Sur quel emplacement merveilleux s'élève la cathédrale catholique! Elle est le point que l'on voit de partout et d'où l'on domine tous les horizons. De là le regard se perd dans un lointain qu'il ne peut saisir jusqu'au bout. Entre deux chutes de montagnes, la mer se découvre, semblant sortir du havre et répandre dans le ciel en s'évasant ses flots d'aigues-marines. Si quelque navire quitte le port et se dirige vers l'Europe, on l'aperçoit pendant des heures filer tout droit, diminuer peu à peu et s'éteindre lentement dans un pli de vapeurs invisibles. Ou bien, s'il remonte les côtes, on ne le voit qu'un instant contourner les falaises. Il passe de profil, et un à un ses mâts disparaissent derrière les rochers, tandis que son pavillon qui s'agite à la corne d'artimon s'évanouit dans un dernier adieu.

Et tout d'un coup le vide se fait sur la mer unie, sinistre comme un tombeau qui se referme. L'immensité passe sur elle, accablante, jusqu'à ce qu'une voile imperceptible ramène la vie sur son aile blanche.

La mer est triste, vue de haut. Elle élargit sa ceinture jusqu'au milieu du ciel, et la plus forte houle y fait à peine frémir une ride.

Devant ce calme inquiétant, la méditation doit être plus facile et plus consolante au prêtre, et s'il en est ainsi, l'évêque de Saint-Jean est bien placé pour faire monter ses prières au firmament.

En effet, le palais archiépiscopal est tout près de la cathédrale.

Charmant homme, jeune, actif, intelligent, que l'évêque actuel!

D'ailleurs, toutes ses qualités trouvent aisément leur emploi; car c'est une grande situation que la sienne. Plus de la moitié des habitants de Saint-Jean, au delà de quinze mille âmes, sont ses sujets fidèles et soumis.

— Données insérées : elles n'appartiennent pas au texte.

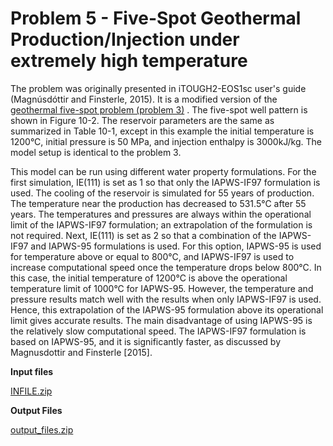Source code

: # Problem 5 - Five-Spot Geothermal Production/Injection under extremely high temperature

The problem was originally  presented in iTOUGH2-EOS1sc user's guide (Magnúsdóttir and Finsterle, 2015). It is a modified version of the [geothermal five-spot problem (problem 3)](problem-3-five-spot-geothermal-production-injection-rfp.md) . The five-spot well pattern is shown in Figure 10-2. The reservoir parameters are the same as summarized in Table 10-1, except in this example the initial temperature is 1200°C, initial pressure is 50 MPa, and injection enthalpy is 3000kJ/kg. The model setup is identical to the problem 3. &#x20;

This model can be run using different water property formulations. For the first simulation, IE(111) is set as 1 so that only the IAPWS-IF97 formulation is used. The cooling of the reservoir is simulated for 55 years of production.  The temperature near the production has decreased to 531.5°C after 55 years. The temperatures and pressures are always within the operational limit of the IAPWS-IF97 formulation; an extrapolation of the formulation is not required. Next, IE(111) is set as 2 so that a combination of the IAPWS-IF97 and IAPWS-95 formulations is used. For this option, IAPWS-95 is used for temperature above or equal to 800°C, and IAPWS-IF97 is used to increase computational speed once the temperature drops below 800°C. In this case, the initial temperature of 1200°C is above the operational temperature limit of 1000°C for IAPWS-95. However, the temperature and pressure results match well with the results when only IAPWS-IF97 is used. Hence, this extrapolation of the IAPWS-95 formulation above its operational limit gives accurate results. The main disadvantage of using IAPWS-95 is the relatively slow computational speed. The IAPWS-IF97 formulation is based on IAPWS-95, and it is significantly faster, as discussed by Magnusdottir and Finsterle \[2015].&#x20;

**Input files**

[INFILE.zip](https://drive.google.com/file/d/1q8sdD7\_ekwM1-28OGSBQrjRnOjc-dAz7/view?usp=sharing)

**Output Files**

[output\_files.zip](https://drive.google.com/file/d/1kCfuBZmJOySmzTA5BYrvpMkz12ed5mKh/view?usp=sharing)
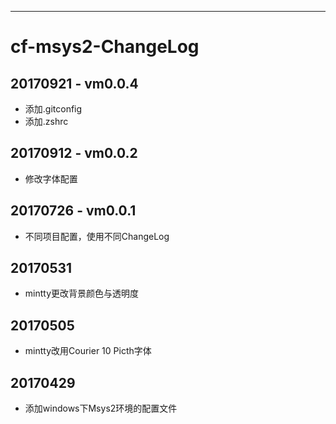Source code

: ---
# cf-msys2-ChangeLog

## 20170921 - vm0.0.4
 - 添加.gitconfig
 - 添加.zshrc

## 20170912 - vm0.0.2
 - 修改字体配置

## 20170726 - vm0.0.1
 - 不同项目配置，使用不同ChangeLog



## 20170531
 - mintty更改背景颜色与透明度

## 20170505
 - mintty改用Courier 10 Picth字体

## 20170429
 - 添加windows下Msys2环境的配置文件
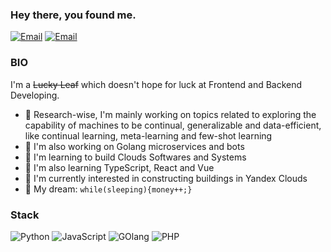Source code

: ### Hey there, you found me.

[![Email](https://img.shields.io/badge/ProtonMail-8B89CC?style=for-the-badge&logo=protonmail&logoColor=white)](mailto:1uckyrogue@proton.me)
[![Email](https://img.shields.io/badge/Telegram-00AFF0?style=for-the-badge&logo=Telegram&logoColor=white)](https://t.me/luckyrogue)

### BIO
I'm a ~~Lucky Leaf~~ which doesn't hope for luck at Frontend and Backend Developing.

- 🔭 Research-wise, I'm mainly working on topics related to exploring the capability of machines to be continual, generalizable and data-efficient, like continual learning, meta-learning and few-shot learning
- 🎯 I'm also working on Golang microservices and bots
- 🚀 I'm learning to build Clouds Softwares and Systems
- 🧐 I'm also learning TypeScript, React and Vue
- 👾 I'm currently interested in constructing buildings in Yandex Clouds
- 🌭 My dream: `while(sleeping){money++;}`

### Stack

![Python](https://img.shields.io/badge/Python-3776AB?style=for-the-badge&logo=python&logoColor=white)
![JavaScript](https://img.shields.io/badge/JavaScript-F7DF1E?style=for-the-badge&logo=javascript&logoColor=black)
![GOlang](https://img.shields.io/badge/Go-00ADD8?style=for-the-badge&logo=go&logoColor=white)
![PHP](https://img.shields.io/badge/Php-8B008B?style=for-the-badge&logo=php&logoColor=white)

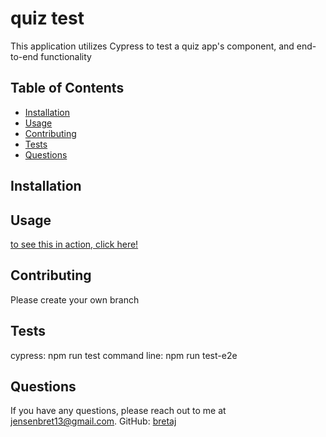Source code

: # quiz test

This application utilizes Cypress to test a quiz app's component, and end-to-end functionality 

## Table of Contents
- [Installation](#installation)
- [Usage](#usage)
- [Contributing](#contributing)
- [Tests](#tests)
- [Questions](#questions)

## Installation

## Usage

[to see this in action, click here!](https://drive.google.com/file/d/1_s6kVZiRulcPttmkCtIKqBIk0lKsNSC0/view?usp=sharing)

## Contributing
Please create your own branch

## Tests

cypress: npm run test
command line: npm run test-e2e

## Questions

If you have any questions, please reach out to me at 
[jensenbret13@gmail.com](mailto:jensenbret13@gmail.com).
GitHub: [bretaj](https://github.com/bretaj)
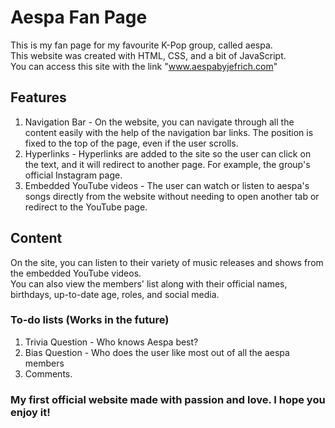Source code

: # Aespa Fan Page

This is my fan page for my favourite K-Pop group, called aespa. <br>
This website was created with HTML, CSS, and a bit of JavaScript. <br>
You can access this site with the link "www.aespabyjefrich.com" <br>

## Features
1. Navigation Bar - On the website, you can navigate through all the content easily with the help of the navigation bar links. The position is fixed to the top of the page, even if the user scrolls. <br>
2. Hyperlinks - Hyperlinks are added to the site so the user can click on the text, and it will redirect to another page. For example, the group's official Instagram page. <br>
3. Embedded YouTube videos - The user can watch or listen to aespa's songs directly from the website without needing to open another tab or redirect to the YouTube page. <br>

## Content
On the site, you can listen to their variety of music releases and shows from the embedded YouTube videos. <br>
You can also view the members' list along with their official names, birthdays, up-to-date age, roles, and social media. <br>

### To-do lists (Works in the future)
1. Trivia Question - Who knows Aespa best?
2. Bias Question - Who does the user like most out of all the aespa members
3. Comments.

### My first official website made with passion and love. I hope you enjoy it!
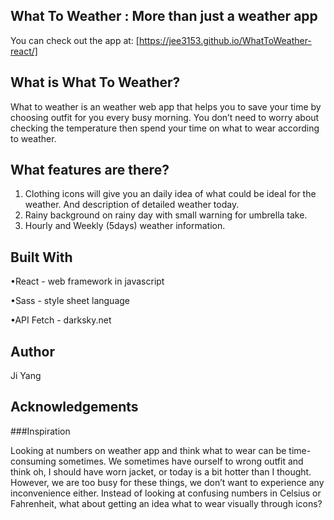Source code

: ## What To Weather : More than just a weather app

You can check out the app at:  [https://jee3153.github.io/WhatToWeather-react/]

## What is What To Weather?

What to weather is an weather web app that helps you to save your time by choosing outfit for you every busy morning.
You don’t  need to worry about checking the temperature then spend your time on what to wear according to weather.

## What features are there? 

1) Clothing icons will give you an daily idea of what could be ideal for the weather. And description of detailed weather today.
2) Rainy background on rainy day with small warning for umbrella take.
3) Hourly and Weekly (5days) weather information.

## Built With

•React - web framework in javascript

•Sass - style sheet language

•API Fetch - darksky.net

## Author
Ji Yang 

## Acknowledgements

###Inspiration 

Looking at numbers on weather app and think what to wear can be time-consuming sometimes. 
We sometimes have ourself to wrong outfit and think oh, I should have worn jacket, or today is a bit hotter than I thought.
However, we are too busy for these things,  we don’t want to experience any inconvenience either.
Instead of looking at confusing numbers in Celsius or Fahrenheit, what about getting an idea what to wear visually through icons? 

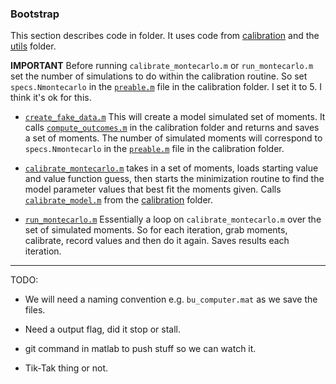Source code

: ### Bootstrap

This section describes code in folder. It uses code from [calibration](https://github.com/mwaugh0328/final_migration/tree/main/calibration) and the [utils](https://github.com/mwaugh0328/final_migration/tree/main/utils) folder.

**IMPORTANT** Before running ``calibrate_montecarlo.m`` or ``run_montecarlo.m`` set the number of simulations to do within the calibration routine. So set ``specs.Nmontecarlo`` in the [``preable.m``](https://github.com/mwaugh0328/final_migration/blob/6875e6c7be55c4aa9dc1d770c34affb31a8182dd/calibration/preamble.m#L68) file in the calibration folder. I set it to 5. I think it's ok for this.


- [``create_fake_data.m``](https://github.com/mwaugh0328/final_migration/blob/main/bootstrap/create_fake_data.m) This will create a model simulated set of moments. It calls [``compute_outcomes.m``](https://github.com/mwaugh0328/final_migration/blob/main/calibration/compute_outcomes.m) in the calibration folder and returns and saves a set of moments. The number of simulated moments will correspond to ``specs.Nmontecarlo`` in the [``preable.m``](https://github.com/mwaugh0328/final_migration/blob/6875e6c7be55c4aa9dc1d770c34affb31a8182dd/calibration/preamble.m#L68) file in the calibration folder.

- [``calibrate_montecarlo.m``](https://github.com/mwaugh0328/final_migration/blob/main/bootstrap/calibrate_montecarlo.m) takes in a set of moments, loads starting value and value function guess, then starts the minimization routine to find the model parameter values that best fit the moments given. Calls [``calibrate_model.m``](https://github.com/mwaugh0328/final_migration/blob/main/calibration/calibrate_model.m) from the [calibration](https://github.com/mwaugh0328/final_migration/tree/main/calibration)  folder.


- [``run_montecarlo.m``](https://github.com/mwaugh0328/final_migration/blob/main/bootstrap/run_montecarlo.m) Essentially a loop on ``calibrate_montecarlo.m`` over the set of simulated moments. So for each iteration, grab moments, calibrate, record values and then do it again. Saves results each iteration.

---

TODO:

- We will need a naming convention e.g. ``bu_computer.mat`` as we save the files.

- Need a output flag, did it stop or stall.

- git command in matlab to push stuff so we can watch it.

- Tik-Tak thing or not.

Il est bien véritablement prince de l'Église; il règne en père et domine en roi parmi ses sujets.

Loin d'abuser de sa puissance, il ne s'en sert qu'avec la plus scrupuleuse modération et jamais dans son intérêt privé.

Il est vrai qu'il serait peut-être embarrassé pour exprimer un souhait. Car il vous fait les honneurs de chez lui avec un contentement qui illumine son visage. Il vous montrera ses écuries, sa basse-cour, son verger, son potager, non point pour en tirer vanité, mais parce qu'il se trouve heureux de tout cela et qu'il pense vous faire plaisir.

Du reste, accueillant au possible et très-enthousiaste de la «belle France». Il comprend difficilement le français et sait malgré tout s'en servir pour faire des plaisanteries qui l'enchantent.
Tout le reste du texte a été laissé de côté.